Records from a data collection:

*** Begin section ***

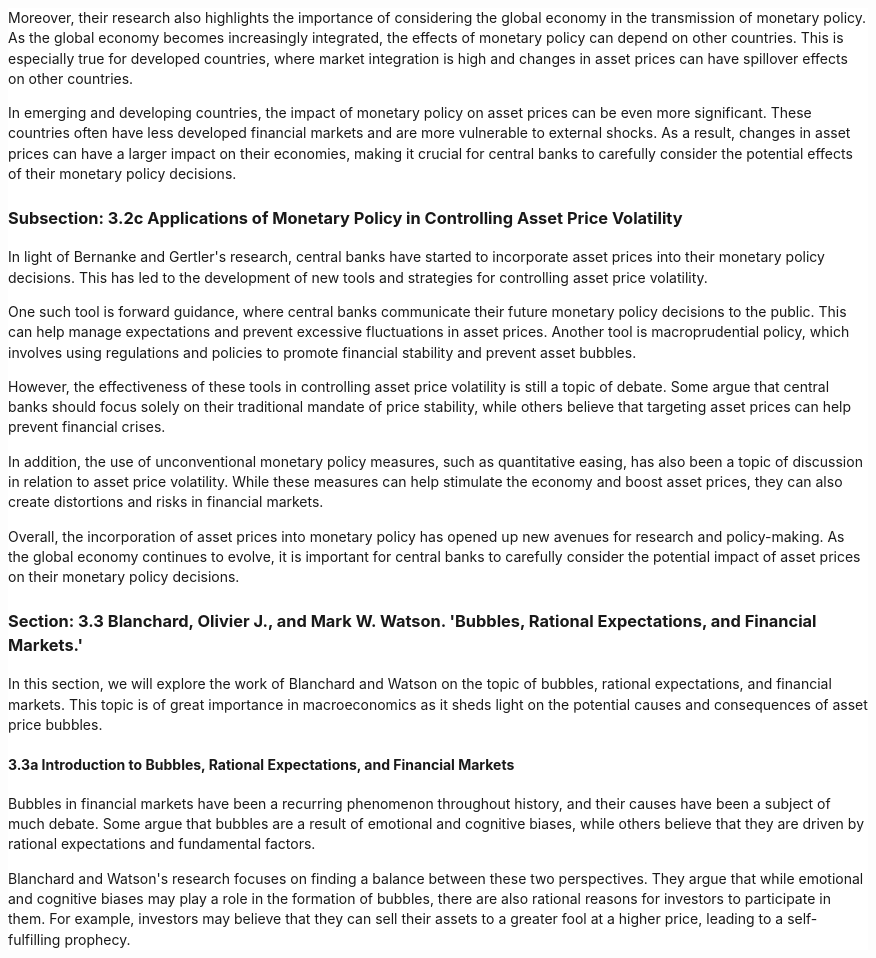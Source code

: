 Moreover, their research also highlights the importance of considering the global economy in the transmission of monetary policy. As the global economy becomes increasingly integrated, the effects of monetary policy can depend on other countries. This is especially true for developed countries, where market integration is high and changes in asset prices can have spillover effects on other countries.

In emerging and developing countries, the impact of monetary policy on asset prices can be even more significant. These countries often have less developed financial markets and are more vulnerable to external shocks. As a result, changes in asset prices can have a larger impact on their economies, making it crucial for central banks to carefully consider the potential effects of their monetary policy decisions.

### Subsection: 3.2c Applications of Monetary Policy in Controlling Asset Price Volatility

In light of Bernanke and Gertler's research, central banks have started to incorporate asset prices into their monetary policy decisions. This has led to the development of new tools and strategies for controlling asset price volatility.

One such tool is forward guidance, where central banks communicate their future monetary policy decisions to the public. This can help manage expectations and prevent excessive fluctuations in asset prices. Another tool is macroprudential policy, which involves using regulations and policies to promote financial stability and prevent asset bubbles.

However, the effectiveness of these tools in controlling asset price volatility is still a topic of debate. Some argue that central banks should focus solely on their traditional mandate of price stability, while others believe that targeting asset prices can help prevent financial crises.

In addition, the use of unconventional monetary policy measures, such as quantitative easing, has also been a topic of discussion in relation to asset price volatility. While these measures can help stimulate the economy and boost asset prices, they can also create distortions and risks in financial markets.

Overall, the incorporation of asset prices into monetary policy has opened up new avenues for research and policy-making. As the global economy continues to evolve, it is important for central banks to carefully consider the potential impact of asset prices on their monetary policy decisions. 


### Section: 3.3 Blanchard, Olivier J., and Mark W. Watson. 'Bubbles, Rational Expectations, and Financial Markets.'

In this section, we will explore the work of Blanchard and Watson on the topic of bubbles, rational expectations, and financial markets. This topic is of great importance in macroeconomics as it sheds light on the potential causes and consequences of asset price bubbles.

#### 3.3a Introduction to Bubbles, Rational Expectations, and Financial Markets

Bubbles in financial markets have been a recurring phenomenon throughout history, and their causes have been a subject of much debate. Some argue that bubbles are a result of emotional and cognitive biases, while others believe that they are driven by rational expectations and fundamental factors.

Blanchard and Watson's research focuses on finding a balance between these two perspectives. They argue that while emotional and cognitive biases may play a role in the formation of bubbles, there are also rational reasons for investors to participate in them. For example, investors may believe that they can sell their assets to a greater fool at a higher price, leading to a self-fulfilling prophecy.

*** End section ***

Task instructions: Give back each entry exactly as it appears, with no pictures.

Answer to this problem:
Source code

: Moreover, their research also highlights the importance of considering the global economy in the transmission of monetary policy. As the global economy becomes increasingly integrated, the effects of monetary policy can depend on other countries. This is especially true for developed countries, where market integration is high and changes in asset prices can have spillover effects on other countries.

In emerging and developing countries, the impact of monetary policy on asset prices can be even more significant. These countries often have less developed financial markets and are more vulnerable to external shocks. As a result, changes in asset prices can have a larger impact on their economies, making it crucial for central banks to carefully consider the potential effects of their monetary policy decisions.

### Subsection: 3.2c Applications of Monetary Policy in Controlling Asset Price Volatility

In light of Bernanke and Gertler's research, central banks have started to incorporate asset prices into their monetary policy decisions. This has led to the development of new tools and strategies for controlling asset price volatility.

One such tool is forward guidance, where central banks communicate their future monetary policy decisions to the public. This can help manage expectations and prevent excessive fluctuations in asset prices. Another tool is macroprudential policy, which involves using regulations and policies to promote financial stability and prevent asset bubbles.

However, the effectiveness of these tools in controlling asset price volatility is still a topic of debate. Some argue that central banks should focus solely on their traditional mandate of price stability, while others believe that targeting asset prices can help prevent financial crises.

In addition, the use of unconventional monetary policy measures, such as quantitative easing, has also been a topic of discussion in relation to asset price volatility. While these measures can help stimulate the economy and boost asset prices, they can also create distortions and risks in financial markets.

Overall, the incorporation of asset prices into monetary policy has opened up new avenues for research and policy-making. As the global economy continues to evolve, it is important for central banks to carefully consider the potential impact of asset prices on their monetary policy decisions. 


### Section: 3.3 Blanchard, Olivier J., and Mark W. Watson. 'Bubbles, Rational Expectations, and Financial Markets.'

In this section, we will explore the work of Blanchard and Watson on the topic of bubbles, rational expectations, and financial markets. This topic is of great importance in macroeconomics as it sheds light on the potential causes and consequences of asset price bubbles.

#### 3.3a Introduction to Bubbles, Rational Expectations, and Financial Markets

Bubbles in financial markets have been a recurring phenomenon throughout history, and their causes have been a subject of much debate. Some argue that bubbles are a result of emotional and cognitive biases, while others believe that they are driven by rational expectations and fundamental factors.

Blanchard and Watson's research focuses on finding a balance between these two perspectives. They argue that while emotional and cognitive biases may play a role in the formation of bubbles, there are also rational reasons for investors to participate in them. For example, investors may believe that they can sell their assets to a greater fool at a higher price, leading to a self-fulfilling prophecy.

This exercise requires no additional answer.